The International Equestrian Federation (FEI) has formed a commission to bring its anti-doping policies in line with the policies of the World Anti-Doping Agency.

The committee, headed by Dr. Arne Ljungqvist, chairman of the International Olympic Committee’s Medical Commission, includes riders, vets, testing labs and FEI representatives. The commission will seek clarify for riders acceptable practices and to remove any unclear areas involved with medication and doping.

The FEI announced last month at its general assembly in Argentina that capsaicin will now be treated as doping rather than medication because it can be used to make the legs of a jumper over-sensitive, even though it also can have legitimate applications.

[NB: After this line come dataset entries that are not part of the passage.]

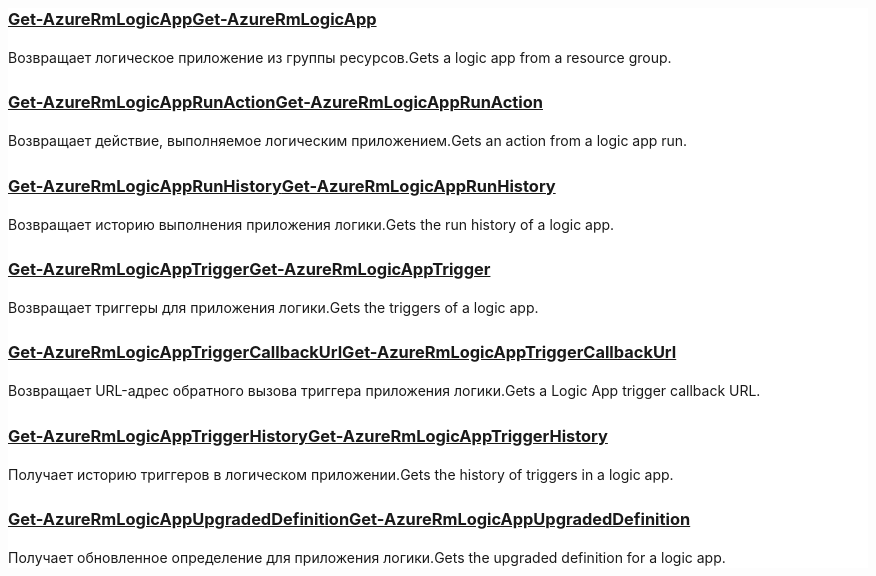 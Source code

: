 ### [<span data-ttu-id="d0ac8-123">Get-AzureRmLogicApp</span><span class="sxs-lookup"><span data-stu-id="d0ac8-123">Get-AzureRmLogicApp</span></span>](Get-AzureRmLogicApp.md)
<span data-ttu-id="d0ac8-124">Возвращает логическое приложение из группы ресурсов.</span><span class="sxs-lookup"><span data-stu-id="d0ac8-124">Gets a logic app from a resource group.</span></span>

### [<span data-ttu-id="d0ac8-125">Get-AzureRmLogicAppRunAction</span><span class="sxs-lookup"><span data-stu-id="d0ac8-125">Get-AzureRmLogicAppRunAction</span></span>](Get-AzureRmLogicAppRunAction.md)
<span data-ttu-id="d0ac8-126">Возвращает действие, выполняемое логическим приложением.</span><span class="sxs-lookup"><span data-stu-id="d0ac8-126">Gets an action from a logic app run.</span></span>

### [<span data-ttu-id="d0ac8-127">Get-AzureRmLogicAppRunHistory</span><span class="sxs-lookup"><span data-stu-id="d0ac8-127">Get-AzureRmLogicAppRunHistory</span></span>](Get-AzureRmLogicAppRunHistory.md)
<span data-ttu-id="d0ac8-128">Возвращает историю выполнения приложения логики.</span><span class="sxs-lookup"><span data-stu-id="d0ac8-128">Gets the run history of a logic app.</span></span>

### [<span data-ttu-id="d0ac8-129">Get-AzureRmLogicAppTrigger</span><span class="sxs-lookup"><span data-stu-id="d0ac8-129">Get-AzureRmLogicAppTrigger</span></span>](Get-AzureRmLogicAppTrigger.md)
<span data-ttu-id="d0ac8-130">Возвращает триггеры для приложения логики.</span><span class="sxs-lookup"><span data-stu-id="d0ac8-130">Gets the triggers of a logic app.</span></span>

### [<span data-ttu-id="d0ac8-131">Get-AzureRmLogicAppTriggerCallbackUrl</span><span class="sxs-lookup"><span data-stu-id="d0ac8-131">Get-AzureRmLogicAppTriggerCallbackUrl</span></span>](Get-AzureRmLogicAppTriggerCallbackUrl.md)
<span data-ttu-id="d0ac8-132">Возвращает URL-адрес обратного вызова триггера приложения логики.</span><span class="sxs-lookup"><span data-stu-id="d0ac8-132">Gets a Logic App trigger callback URL.</span></span>

### [<span data-ttu-id="d0ac8-133">Get-AzureRmLogicAppTriggerHistory</span><span class="sxs-lookup"><span data-stu-id="d0ac8-133">Get-AzureRmLogicAppTriggerHistory</span></span>](Get-AzureRmLogicAppTriggerHistory.md)
<span data-ttu-id="d0ac8-134">Получает историю триггеров в логическом приложении.</span><span class="sxs-lookup"><span data-stu-id="d0ac8-134">Gets the history of triggers in a logic app.</span></span>

### [<span data-ttu-id="d0ac8-135">Get-AzureRmLogicAppUpgradedDefinition</span><span class="sxs-lookup"><span data-stu-id="d0ac8-135">Get-AzureRmLogicAppUpgradedDefinition</span></span>](Get-AzureRmLogicAppUpgradedDefinition.md)
<span data-ttu-id="d0ac8-136">Получает обновленное определение для приложения логики.</span><span class="sxs-lookup"><span data-stu-id="d0ac8-136">Gets the upgraded definition for a logic app.</span></span>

The FEI has a zero-tolerance policy with any drugs or medications found in a horse’s blood or urine. Capsaicin was found in the five cases of jumpers disqualified at last summer’s Olympic Games. Courtney King-Dye’s Mythlilus, the U.S. dressage horse that was disqualified, was found with a minute level of felbinac, a non-steroidal anti-inflammatory.

The U.S. Equestrian Federation has a pamphlet available by mail or online at that clearly lists banned substances at U.S. shows and also includes useful guidelines on restricted medication doses and how long certain medications will remain in a horse’s system after veterinary treatment.